Between 1748 and 1756, the Portuguese Crown stimulated the immigration of 6,000 people from the Azores to Santa Catarina and Rio Grande de São Pedro to protect their lands from the Spanish interests. Amongst them, José Francisco Pires immigrated from Terceira Island to Santa Catarina Island. The Pires family from the south of the island descends from his son, Captain José Pires Ferreira.

==Notorious members of Pires Ferreira family==

- Domingos Pires Ferreira (1718 – c. 1791): Creator of Pires Ferreira family. He built his fortune as a merchant in Recife.

- Domingos Pires Ferreira (born 1753): Priest, he militated for the liberal movement in Pernambuco during the Empire of Brazil.

- José Pires Ferreira (born 1757): Merchant and farmer, responsible for the stablishment of the family in Piauí and Maranhão.

- João de Deus Pires Ferreira (1759–1821): Political militant against Dom João VI, he was part of the Pernambucan Revolt and was arrested, dying soon after his release.

- Joaquim Pires Ferreira (born 1761): Merchant, he was part of the Pernambucan revolt and later was member of the Junta of the National Treasury of Pernambuco.

- Gervásio Pires Ferreira (1765–1836): Merchant, he was part of the Pernambucan revolt and served as President of the Provisional Junta of Pernambuco in 1821. He also served as Provincial Legislator of the Legislative Assembly of Pernambuco in 1835.

- Domingos Malaquias de Aguiar Pires Ferreira (1788–1859): Businessman, he was sent to the United States during the Pernambucan Revolt, was part of the Constituent Cortes of 1820 and served as a congressman and Vice-President of the Province of Pernambuco. He was named Baron of Cimbres by Pedro II of Brazil.

- Antônio Pires Ferreira (1799–1877): Farmer and rancher. He stablished Fazenda Paraíso, the household of the maranho-piauiense branch of the family.

- Fernando Pires Ferreira (1842–1907): Surgeon considered to be the father of ophthalmology in Brazil.

- Firmino Pires Ferreira (1848–1920): Military that served during the Paraguayan War, Revolta da Armada and the Federalist Revolution.
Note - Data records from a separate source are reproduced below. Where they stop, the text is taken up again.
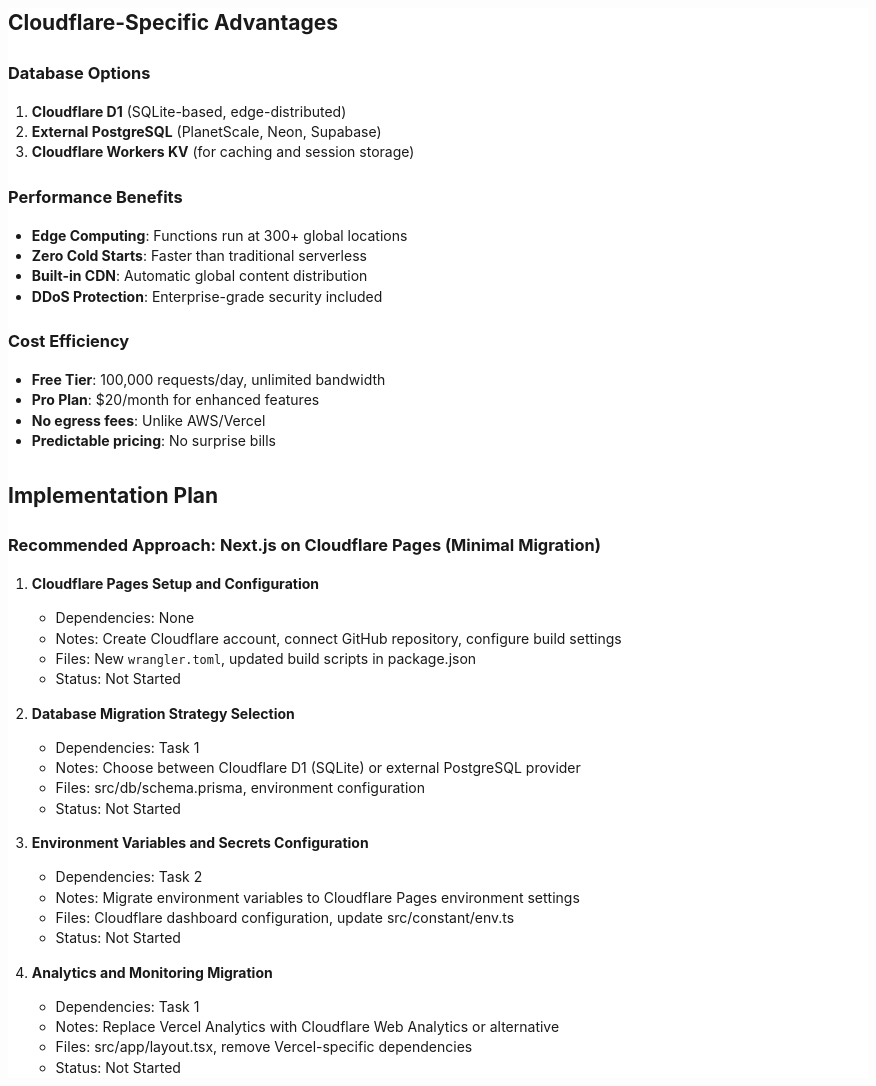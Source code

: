 ## Cloudflare-Specific Advantages

### Database Options

1. **Cloudflare D1** (SQLite-based, edge-distributed)
2. **External PostgreSQL** (PlanetScale, Neon, Supabase)
3. **Cloudflare Workers KV** (for caching and session storage)

### Performance Benefits

- **Edge Computing**: Functions run at 300+ global locations
- **Zero Cold Starts**: Faster than traditional serverless
- **Built-in CDN**: Automatic global content distribution
- **DDoS Protection**: Enterprise-grade security included

### Cost Efficiency

- **Free Tier**: 100,000 requests/day, unlimited bandwidth
- **Pro Plan**: $20/month for enhanced features
- **No egress fees**: Unlike AWS/Vercel
- **Predictable pricing**: No surprise bills

## Implementation Plan

### Recommended Approach: Next.js on Cloudflare Pages (Minimal Migration)

1. **Cloudflare Pages Setup and Configuration**

   - Dependencies: None
   - Notes: Create Cloudflare account, connect GitHub repository, configure build settings
   - Files: New `wrangler.toml`, updated build scripts in package.json
   - Status: Not Started

2. **Database Migration Strategy Selection**

   - Dependencies: Task 1
   - Notes: Choose between Cloudflare D1 (SQLite) or external PostgreSQL provider
   - Files: src/db/schema.prisma, environment configuration
   - Status: Not Started

3. **Environment Variables and Secrets Configuration**

   - Dependencies: Task 2
   - Notes: Migrate environment variables to Cloudflare Pages environment settings
   - Files: Cloudflare dashboard configuration, update src/constant/env.ts
   - Status: Not Started

4. **Analytics and Monitoring Migration**

   - Dependencies: Task 1
   - Notes: Replace Vercel Analytics with Cloudflare Web Analytics or alternative
   - Files: src/app/layout.tsx, remove Vercel-specific dependencies
   - Status: Not Started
He was also an influential Politician during the Old Republic, serving as Federal Deputy and Senator and having a huge influence on Piauí.

- Antônio de Sampaio Pires Ferreira (1853–1916): Engineer of railroads. The municipality of Pires Ferreira, Ceará, is named after him.

- Fileto Pires Ferreira (1866–1917): Politician and military officer, governor of Amazonas from 1896 to 1898. He participated in the Proclamation of the Republic in 1889. The Amazon Theatre was inaugurated during his administration on December 31, 1896.

- Júlio Pires Ferreira Sobrinho (1868–1930): Lawyer, Portuguese professor and philologist.

- Jorge Dória, pen name of Jorge Pires Ferreira (1920–2013): Actor and humorist.

- Edgardo Pires Ferreira (born in 1937): Archeologist, sociologist and museologist known for his contributions to the Museum of Archeology and Ethnology of the University of São Paulo. He is also known for working on the genealogy of the Pires Ferreira family and Castello Branco family.

- Rodrigo Coutinho Marques (born in c. 1977): Artist and web developer, known for creating the online porn magazine Gostosa Home Page and for being a columnist for dp.net, from Diário de Pernambuco.